Pearl-Divers of Japan: The 'Ama'

Female pearl divers next to Kokichi Mikimoto, inventor of cultivating pearls. Japan, 1921.Nationaal Archief | Wikimedia Commons

Female pearl divers next to Kokichi Mikimoto, inventor of cultivating pearls. Japan, 1921.Nationaal Archief | Wikimedia Commons

Priya Shukla writes: In celebration of International Women's Day 2019, I wanted to shine a spotlight on the ama, a title that has been ascribed to the famous female pearl divers of Japan.


Ama, which means "sea woman" in Japanese, have been diving in Japan for 2,000 to 3,000 years with records dating back to an 8th-century anthology of Japanese poetry: the Man'yōshū. Historically, women were considered fit to be ama because their higher fat content would help them endure the near-freezing temperatures of seawater that they had to dive in. They would begin their ama training at the age of 12 with an older family member and would then dive until they were 70 or 80 years old.

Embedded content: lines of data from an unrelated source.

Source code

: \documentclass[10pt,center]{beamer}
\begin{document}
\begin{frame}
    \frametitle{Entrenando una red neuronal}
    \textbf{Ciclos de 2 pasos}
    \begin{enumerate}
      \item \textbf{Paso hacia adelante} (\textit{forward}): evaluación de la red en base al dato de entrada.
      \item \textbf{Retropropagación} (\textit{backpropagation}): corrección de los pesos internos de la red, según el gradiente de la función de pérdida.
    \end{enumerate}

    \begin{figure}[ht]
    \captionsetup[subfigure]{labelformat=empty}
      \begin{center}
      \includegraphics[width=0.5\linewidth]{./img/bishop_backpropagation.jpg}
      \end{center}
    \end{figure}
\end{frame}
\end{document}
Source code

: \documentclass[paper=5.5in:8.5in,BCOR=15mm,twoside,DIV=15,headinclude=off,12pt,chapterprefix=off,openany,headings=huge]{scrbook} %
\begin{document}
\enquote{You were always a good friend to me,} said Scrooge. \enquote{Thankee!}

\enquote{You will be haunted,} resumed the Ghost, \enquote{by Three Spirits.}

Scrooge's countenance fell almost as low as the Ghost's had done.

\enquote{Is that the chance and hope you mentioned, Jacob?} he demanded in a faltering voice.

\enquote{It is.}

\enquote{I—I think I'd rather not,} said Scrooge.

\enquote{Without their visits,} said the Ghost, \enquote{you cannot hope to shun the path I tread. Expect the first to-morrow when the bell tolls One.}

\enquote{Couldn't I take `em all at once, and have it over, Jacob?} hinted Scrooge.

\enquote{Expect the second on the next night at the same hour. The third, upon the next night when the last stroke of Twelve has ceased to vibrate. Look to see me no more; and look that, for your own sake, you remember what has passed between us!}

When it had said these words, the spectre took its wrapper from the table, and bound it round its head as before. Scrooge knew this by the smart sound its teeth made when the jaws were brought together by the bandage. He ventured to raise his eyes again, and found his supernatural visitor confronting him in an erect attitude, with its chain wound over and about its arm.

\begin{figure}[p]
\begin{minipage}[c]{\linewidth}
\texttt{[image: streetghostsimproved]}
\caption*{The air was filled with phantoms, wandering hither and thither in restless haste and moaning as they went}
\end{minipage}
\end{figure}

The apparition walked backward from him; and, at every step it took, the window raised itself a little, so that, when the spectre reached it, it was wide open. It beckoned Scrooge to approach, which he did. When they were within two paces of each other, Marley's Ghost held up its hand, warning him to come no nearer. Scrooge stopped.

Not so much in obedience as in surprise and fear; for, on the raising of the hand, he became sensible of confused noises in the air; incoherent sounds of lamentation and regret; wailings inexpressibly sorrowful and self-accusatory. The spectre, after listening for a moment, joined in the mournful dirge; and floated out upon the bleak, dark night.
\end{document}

While ama didn't historically dive for pearls, the demand for ama increased after Kōkichi Mikimoto developed a method for culturing pearls in 1893. Dressed in all-white "suits", the Mikimoto ama would guard these cultivation operations in the water. Additionally, because producing a pearl requires introducing an irritant (such as a grain of sand) into an oyster, the ama would also place the oysters out of harm's way once the intruder was introduced.